▶ _Task objective_
From the entries below, gather each line containing the word "unnamed".

___ Material shown

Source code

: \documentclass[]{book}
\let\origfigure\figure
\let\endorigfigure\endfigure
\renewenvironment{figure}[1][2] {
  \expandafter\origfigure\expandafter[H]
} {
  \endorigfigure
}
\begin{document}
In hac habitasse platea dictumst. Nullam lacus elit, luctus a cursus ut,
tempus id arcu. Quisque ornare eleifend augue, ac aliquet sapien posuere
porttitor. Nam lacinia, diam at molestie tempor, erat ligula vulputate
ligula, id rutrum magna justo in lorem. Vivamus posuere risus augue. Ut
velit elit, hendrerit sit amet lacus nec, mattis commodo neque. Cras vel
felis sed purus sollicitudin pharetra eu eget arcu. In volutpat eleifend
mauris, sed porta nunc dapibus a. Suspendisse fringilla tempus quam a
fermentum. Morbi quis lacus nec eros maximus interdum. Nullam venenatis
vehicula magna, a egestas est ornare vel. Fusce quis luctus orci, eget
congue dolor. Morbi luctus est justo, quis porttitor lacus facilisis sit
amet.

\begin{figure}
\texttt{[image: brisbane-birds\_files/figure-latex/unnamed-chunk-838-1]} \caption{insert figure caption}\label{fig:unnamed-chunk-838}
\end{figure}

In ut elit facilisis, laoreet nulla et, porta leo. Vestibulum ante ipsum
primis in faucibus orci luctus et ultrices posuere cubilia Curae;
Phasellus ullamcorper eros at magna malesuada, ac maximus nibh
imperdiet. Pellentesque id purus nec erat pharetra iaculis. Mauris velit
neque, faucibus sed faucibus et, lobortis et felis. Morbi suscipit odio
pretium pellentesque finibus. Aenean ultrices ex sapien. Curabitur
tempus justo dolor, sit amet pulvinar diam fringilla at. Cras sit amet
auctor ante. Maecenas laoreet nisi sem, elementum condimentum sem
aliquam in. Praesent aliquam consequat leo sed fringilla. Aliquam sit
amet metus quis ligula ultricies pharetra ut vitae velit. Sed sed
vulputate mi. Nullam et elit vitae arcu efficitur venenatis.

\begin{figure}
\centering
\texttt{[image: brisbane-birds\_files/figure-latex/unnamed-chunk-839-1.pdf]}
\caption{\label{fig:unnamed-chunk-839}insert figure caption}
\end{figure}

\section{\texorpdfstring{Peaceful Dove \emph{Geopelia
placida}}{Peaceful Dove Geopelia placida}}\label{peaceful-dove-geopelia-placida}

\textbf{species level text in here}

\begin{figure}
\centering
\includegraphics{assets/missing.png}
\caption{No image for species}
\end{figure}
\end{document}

______
___ Material shown

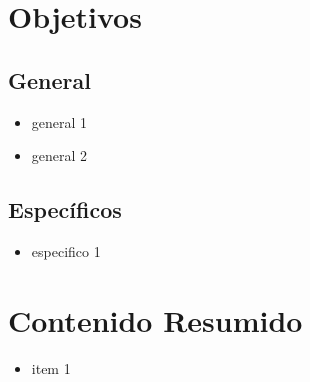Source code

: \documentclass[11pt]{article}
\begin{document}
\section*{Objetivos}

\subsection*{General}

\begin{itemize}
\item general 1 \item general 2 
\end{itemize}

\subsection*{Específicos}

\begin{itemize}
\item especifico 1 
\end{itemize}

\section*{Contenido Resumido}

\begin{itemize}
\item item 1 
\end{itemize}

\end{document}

______

▶ _Solution to this task_
\texttt{[image: brisbane-birds\_files/figure-latex/unnamed-chunk-838-1]} \caption{insert figure caption}\label{fig:unnamed-chunk-838}
\texttt{[image: brisbane-birds\_files/figure-latex/unnamed-chunk-839-1.pdf]}
\caption{\label{fig:unnamed-chunk-839}insert figure caption}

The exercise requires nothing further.